Work instructions: Using the records that appear below, write out exactly the lines from the one with "an x-ray or" through the one with "classify data. So", keeping both end lines.

Dataset entries:
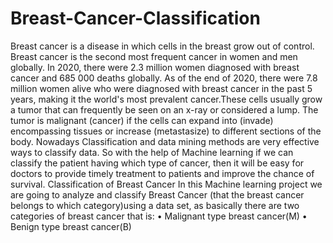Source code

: # Breast-Cancer-Classification
Breast cancer is a disease in which cells in the breast grow out of control. Breast 
cancer is the second most frequent cancer in women and men globally. In 2020, 
there were 2.3 million women diagnosed with breast cancer and 685 000 deaths 
globally. As of the end of 2020, there were 7.8 million women alive who were 
diagnosed with breast cancer in the past 5 years, making it the world's most 
prevalent cancer.These cells usually grow a tumor that can frequently be seen on 
an x-ray or considered a lump. The tumor is malignant (cancer) if the cells can 
expand into (invade) encompassing tissues or increase (metastasize) to different 
sections of the body.
Nowadays Classification and data mining methods are very effective ways to 
classify data. So with the help of Machine learning if we can classify the patient 
having which type of cancer, then it will be easy for doctors to provide timely 
treatment to patients and improve the chance of survival.
Classification of Breast Cancer
In this Machine learning project we are going to analyze and classify Breast Cancer 
(that the breast cancer belongs to which category)using a data set, as basically 
there are two categories of breast cancer that is:
• Malignant type breast cancer(M)
• Benign type breast cancer(B)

Written reply:
an x-ray or considered a lump. The tumor is malignant (cancer) if the cells can 
expand into (invade) encompassing tissues or increase (metastasize) to different 
sections of the body.
Nowadays Classification and data mining methods are very effective ways to 
classify data. So with the help of Machine learning if we can classify the patient 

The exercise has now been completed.